Para aplicar o Tratado, em setembro de 1751, chegou a Belém o irmão do marquês de Pombal, Francisco Xavier de Mendonça Furtado. Ele redesenhou a Amazônia brasileira. Fundou a Companhia Geral de Comércio do Grão Pará e Maranhão e proclamou o Diretório dos Índios. Os jesuítas foram expulsos. Atividades econômicas caíram sob o controle do Estado. Houve decadência na produção de drogas do sertão e perda de conhecimentos acumulados sobre as plantas por jesuítas, como relatou o padre João Daniel (1722-1776), autor de obra enciclopédica, a “bíblia ecológica” da Amazônia.

Esse era o tempo de Alexandre R. Ferreira. As fronteiras foram demarcadas. A reforma urbana favoreceu o renascimento de povoados e vilas da região. A Coroa contratou e transferiu para a Amazônia, na segunda metade do século XVIII, dezenas de técnicos especializados. Dentre esses pioneiros da ciência moderna estava o arquiteto e naturalista bolonhês Antônio José Landi. Chegou a Belém em 1753, elaborou uma História Natural do Grão-Pará e manteve um horto botânico no engenho Murutucu. Deixou sua marca na cidade. Landi aguardou a chegada do naturalista Alexandre R. Ferreira, pronto para colaborar com sua Viagem Philosophica.

Graças aos conhecimentos acumulados e ao apoio das autoridades, entre 1783 e 1791, Alexandre R. Ferreira realizou coletas geológicas, botânicas, zoológicas e etnográficas por toda Amazônia, até o Mato Grosso. Navegou e caminhou milhares de quilômetros. Foram dezenas de memórias, diários, mapas, tratados, centenas de ilustrações e milhares de amostras de flora e fauna enviadas ao Museu de História Natural da Ajuda em Lisboa.
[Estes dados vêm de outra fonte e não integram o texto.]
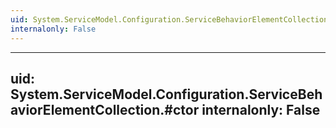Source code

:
 ```yaml
---
uid: System.ServiceModel.Configuration.ServiceBehaviorElementCollection
internalonly: False
---
```


---
uid: System.ServiceModel.Configuration.ServiceBehaviorElementCollection.#ctor
internalonly: False
---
Após chegar a Lisboa, em 1794, Ferreira foi encarregado do Real Gabinete de História Natural e do Jardim Botânico. Enquanto organizava os dados e o material coletado, defendeu junto à D. Maria I, a criação de jardins botânicos, com objetivos agrícolas, científicos e econômicos, a começar por Belém.

Em 4 de novembro de 1796, uma Carta Régia da rainha, ordenou implantar um jardim botânico em Belém do Pará. O Governador executou a ordem real, escolheu local e funcionários para organizar o jardim. O Jardim Botânico do Grão Pará foi criado com a denominação de Horto Público de São José.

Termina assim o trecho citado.